The measurement of the turbulence scaling index is not an easy task. It is a statistical analysis on a large number of measurements on turbulence variations. One needs to guarantee that the data are stationary and an ergodic random function of time. These conditions require that the local average of magnetic fields should not be sensitive to intervals for this average. If some intervals include large-amplitude variations, a random and time stationary condition would not be guaranteed and the accurate scaling measurement may not be obtained. The large-amplitude variations will lead to the nonstationary conditions preferring to appear at large scales, where the fluctuations are prone to experiencing violent variations. The large-amplitude variations will also make a mix of parallel and nonparallel samplings. The local magnetic field is usually computed by the average of the magnetic field vectors measured at two time instants or two space points (Cho & Vishniac 2000; Milano et al. 2001; Luo & Wu 2010; Pei et al. 2016; Yang et al. 2018a). If this average field direction is parallel to the sampling direction, this measurement is considered a parallel selection. However, this average field direction may not represent most of the instantaneous field directions, which results in some apparent nonparallel samplings to be considered parallel samplings. Under this circumstance, the constructed parallel spectral density is contaminated by nonparallel fluctuations. These features combine making the measurement of the parallel scaling very difficult (Wang et al. 2016).

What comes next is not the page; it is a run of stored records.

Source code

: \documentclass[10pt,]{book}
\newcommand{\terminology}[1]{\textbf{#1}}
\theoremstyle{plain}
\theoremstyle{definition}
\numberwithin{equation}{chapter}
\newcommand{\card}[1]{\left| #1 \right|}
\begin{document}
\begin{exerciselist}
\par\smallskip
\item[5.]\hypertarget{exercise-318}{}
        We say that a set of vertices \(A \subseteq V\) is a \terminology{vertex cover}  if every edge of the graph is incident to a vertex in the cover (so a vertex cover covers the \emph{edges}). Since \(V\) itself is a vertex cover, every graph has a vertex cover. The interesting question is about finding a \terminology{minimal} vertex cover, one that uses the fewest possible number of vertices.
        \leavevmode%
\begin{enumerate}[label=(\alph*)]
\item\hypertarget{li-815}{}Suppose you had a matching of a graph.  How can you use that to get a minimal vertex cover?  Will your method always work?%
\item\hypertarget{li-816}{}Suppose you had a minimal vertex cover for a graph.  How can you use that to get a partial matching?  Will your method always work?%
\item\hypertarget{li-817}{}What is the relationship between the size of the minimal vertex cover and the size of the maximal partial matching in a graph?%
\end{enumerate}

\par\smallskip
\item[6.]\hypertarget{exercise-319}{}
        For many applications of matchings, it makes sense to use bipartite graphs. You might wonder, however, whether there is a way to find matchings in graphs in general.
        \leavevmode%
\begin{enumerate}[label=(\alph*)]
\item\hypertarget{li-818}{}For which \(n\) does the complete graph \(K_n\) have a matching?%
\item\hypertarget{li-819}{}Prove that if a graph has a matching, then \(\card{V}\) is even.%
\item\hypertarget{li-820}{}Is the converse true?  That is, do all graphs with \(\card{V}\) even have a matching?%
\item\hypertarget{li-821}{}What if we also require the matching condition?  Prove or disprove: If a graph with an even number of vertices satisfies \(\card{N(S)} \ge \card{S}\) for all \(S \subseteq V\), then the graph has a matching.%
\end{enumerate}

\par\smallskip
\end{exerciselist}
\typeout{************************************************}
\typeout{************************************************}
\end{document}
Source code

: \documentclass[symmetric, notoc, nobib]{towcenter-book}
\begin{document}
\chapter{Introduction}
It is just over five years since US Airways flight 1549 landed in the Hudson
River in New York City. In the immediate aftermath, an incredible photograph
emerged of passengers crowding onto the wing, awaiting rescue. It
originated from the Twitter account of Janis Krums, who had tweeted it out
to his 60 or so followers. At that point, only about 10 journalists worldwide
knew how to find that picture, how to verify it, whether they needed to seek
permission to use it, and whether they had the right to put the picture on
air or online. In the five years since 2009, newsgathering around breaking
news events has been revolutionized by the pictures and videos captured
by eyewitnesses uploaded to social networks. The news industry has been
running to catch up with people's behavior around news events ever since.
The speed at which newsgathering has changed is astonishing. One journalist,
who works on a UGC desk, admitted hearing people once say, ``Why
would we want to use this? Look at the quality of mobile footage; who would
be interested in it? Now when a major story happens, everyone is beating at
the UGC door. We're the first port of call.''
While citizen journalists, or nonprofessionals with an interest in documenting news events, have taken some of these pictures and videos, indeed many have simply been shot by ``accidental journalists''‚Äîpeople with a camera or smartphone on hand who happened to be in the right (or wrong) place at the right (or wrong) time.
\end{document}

Since large-scale coherent structures appear in both the solar wind turbulence and the simulated turbulence, one needs to study whether the large-scale structures have some influence on the parallel scaling measurement (Matthaeus & Goldstein 1986; Matthaeus & Velli 2011), and if yes, how to avoid the influence. Is there a limitation for the use of MHD turbulence of the structure function method that is widely used for evaluation of the scaling index in hydrodynamic (HD) turbulence? If large-scale coherent structures mix in MHD turbulent fields, one should consider making some improvements for the use of the structure function method to reject the influence of the large-scale structures.

The solar wind turbulence has been studied for several years and it has been found that coherent structures can have a large effect on the measurement of the turbulence scaling index (Horbury et al. 2012; Wang et al. 2014, 2015, 2016; Pei et al. 2016; Telloni et al. 2019; Carbone et al. 2020; Chhiber et al. 2020; Wu et al. 2020; Zhao et al. 2020). Recently, the influence of large-scale coherent structures on the scaling measurement was first noticed by Wu et al. (2020). Through an improvement of the structure function method, they found the isotropic scaling feature of the calculated structure functions, which only include the data intervals selected according to the criterion ϕ < 10° with ϕ being the angle between the two local mean magnetic fields averaged over the two adjacent halves of the data intervals.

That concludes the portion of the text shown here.